Whisper-large was the starting point because it's the default everyone reaches for. It's good. It handles clean studio audio in Japanese well. But subs.rip's users aren't feeding it clean studio audio. They're feeding it variety shows with overlapping speakers, Korean dramas with dialect, Chinese podcasts where the host code-switches between Mandarin and English mid-sentence.

Qwen3-ASR handles all of that better. Dialect recognition is noticeably stronger, and the code-switching case — where someone flips between languages mid-sentence — is where the gap is widest. Whisper commits to one language and garbles the other. Qwen rides the switch.

The pipeline splits transcription and translation into separate steps rather than asking one model to do both end-to-end. Qwen3-ASR transcribes to the source language; DeepSeek translates to English. Each model does the thing it's best at, and the translation gets clean text as input instead of audio it has to re-interpret.

The meta-pattern

None of these rows came from reading benchmarks. Benchmarks average across tasks; your workload is specific. The right question is never “which model is best?” It's “which model is best at this exact thing, at what cost?”
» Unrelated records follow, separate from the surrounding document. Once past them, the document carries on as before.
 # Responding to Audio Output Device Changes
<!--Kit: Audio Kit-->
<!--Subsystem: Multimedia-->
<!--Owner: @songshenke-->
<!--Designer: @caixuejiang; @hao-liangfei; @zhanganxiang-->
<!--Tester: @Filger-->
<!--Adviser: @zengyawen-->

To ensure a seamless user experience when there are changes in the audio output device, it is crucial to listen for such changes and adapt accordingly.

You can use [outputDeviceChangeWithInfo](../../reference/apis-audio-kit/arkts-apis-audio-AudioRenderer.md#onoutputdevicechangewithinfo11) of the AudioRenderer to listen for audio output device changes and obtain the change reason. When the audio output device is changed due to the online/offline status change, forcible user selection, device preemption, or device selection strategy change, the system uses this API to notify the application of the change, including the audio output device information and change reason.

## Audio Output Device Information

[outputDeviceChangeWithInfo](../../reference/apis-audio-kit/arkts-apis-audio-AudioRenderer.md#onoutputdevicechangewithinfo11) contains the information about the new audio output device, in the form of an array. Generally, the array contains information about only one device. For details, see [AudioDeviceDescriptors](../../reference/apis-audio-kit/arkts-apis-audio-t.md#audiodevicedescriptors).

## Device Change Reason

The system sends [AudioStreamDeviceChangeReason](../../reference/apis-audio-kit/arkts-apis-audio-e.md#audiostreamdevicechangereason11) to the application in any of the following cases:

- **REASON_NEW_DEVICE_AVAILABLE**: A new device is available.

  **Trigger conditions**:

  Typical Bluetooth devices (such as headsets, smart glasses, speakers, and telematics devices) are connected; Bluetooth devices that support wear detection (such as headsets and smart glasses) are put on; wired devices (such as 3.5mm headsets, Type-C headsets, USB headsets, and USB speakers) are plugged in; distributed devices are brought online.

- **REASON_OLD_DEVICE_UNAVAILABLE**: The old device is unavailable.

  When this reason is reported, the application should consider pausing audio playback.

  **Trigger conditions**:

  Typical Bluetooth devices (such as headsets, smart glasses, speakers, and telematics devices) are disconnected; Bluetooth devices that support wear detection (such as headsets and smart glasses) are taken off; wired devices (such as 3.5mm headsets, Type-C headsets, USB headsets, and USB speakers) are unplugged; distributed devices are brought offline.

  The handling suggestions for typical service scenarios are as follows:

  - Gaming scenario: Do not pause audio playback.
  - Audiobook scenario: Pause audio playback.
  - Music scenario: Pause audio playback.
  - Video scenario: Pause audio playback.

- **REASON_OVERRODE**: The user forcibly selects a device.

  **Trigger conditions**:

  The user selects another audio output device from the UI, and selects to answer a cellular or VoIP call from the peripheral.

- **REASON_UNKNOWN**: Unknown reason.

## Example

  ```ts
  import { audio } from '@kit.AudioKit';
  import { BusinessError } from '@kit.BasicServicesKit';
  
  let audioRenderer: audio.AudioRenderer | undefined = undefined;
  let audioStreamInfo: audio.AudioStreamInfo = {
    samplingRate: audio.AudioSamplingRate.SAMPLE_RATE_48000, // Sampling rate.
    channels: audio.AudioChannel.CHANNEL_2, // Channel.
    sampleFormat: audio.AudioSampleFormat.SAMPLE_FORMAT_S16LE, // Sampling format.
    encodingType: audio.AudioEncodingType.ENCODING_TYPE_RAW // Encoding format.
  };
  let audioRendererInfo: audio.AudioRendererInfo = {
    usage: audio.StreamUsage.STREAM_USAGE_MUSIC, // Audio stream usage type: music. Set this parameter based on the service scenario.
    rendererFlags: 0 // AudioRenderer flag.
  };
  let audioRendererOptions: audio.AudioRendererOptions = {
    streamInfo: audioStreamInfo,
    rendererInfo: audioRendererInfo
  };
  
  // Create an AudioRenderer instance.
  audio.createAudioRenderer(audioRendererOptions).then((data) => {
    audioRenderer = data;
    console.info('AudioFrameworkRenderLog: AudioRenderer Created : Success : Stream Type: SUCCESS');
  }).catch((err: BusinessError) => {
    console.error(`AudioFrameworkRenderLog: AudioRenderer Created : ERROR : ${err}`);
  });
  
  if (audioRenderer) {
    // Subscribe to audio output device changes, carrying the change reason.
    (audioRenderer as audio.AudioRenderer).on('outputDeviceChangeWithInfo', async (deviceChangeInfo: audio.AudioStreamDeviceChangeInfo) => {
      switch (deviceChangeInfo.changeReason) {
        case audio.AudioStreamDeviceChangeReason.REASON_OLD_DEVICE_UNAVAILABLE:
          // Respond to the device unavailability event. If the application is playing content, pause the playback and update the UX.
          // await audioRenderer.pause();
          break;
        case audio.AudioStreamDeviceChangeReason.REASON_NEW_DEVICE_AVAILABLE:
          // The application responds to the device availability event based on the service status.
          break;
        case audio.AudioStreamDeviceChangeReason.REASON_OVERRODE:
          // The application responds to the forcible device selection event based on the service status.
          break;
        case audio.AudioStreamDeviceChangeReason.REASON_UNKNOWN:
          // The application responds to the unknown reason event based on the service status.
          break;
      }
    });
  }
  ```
The answer changes. Six months from now I'll have different rows. The discipline is re-evaluating when the task shape or the cost shifts, not sticking with a provider out of habit.

Frequently asked

Won't this change in six months?

Yes. The routing table is a snapshot, not a commitment. Qwen3-ASR might lose to a future Whisper version. Gemini Image might get expensive. A new model might appear that does extraction and translation in one pass better than the split pipeline. The discipline is re-evaluating when the task shape or the cost changes, not loyally sticking with a provider. I treat model choices the same way I treat library choices — use the best one today, be ready to swap tomorrow.

What about audio generation models like Lyria?

I haven't shipped anything with audio generation yet. When I do, it'll get a slot in the table. I don't have opinions on models I haven't used in production. The whole point of this piece is that the routing comes from real usage, not speculation.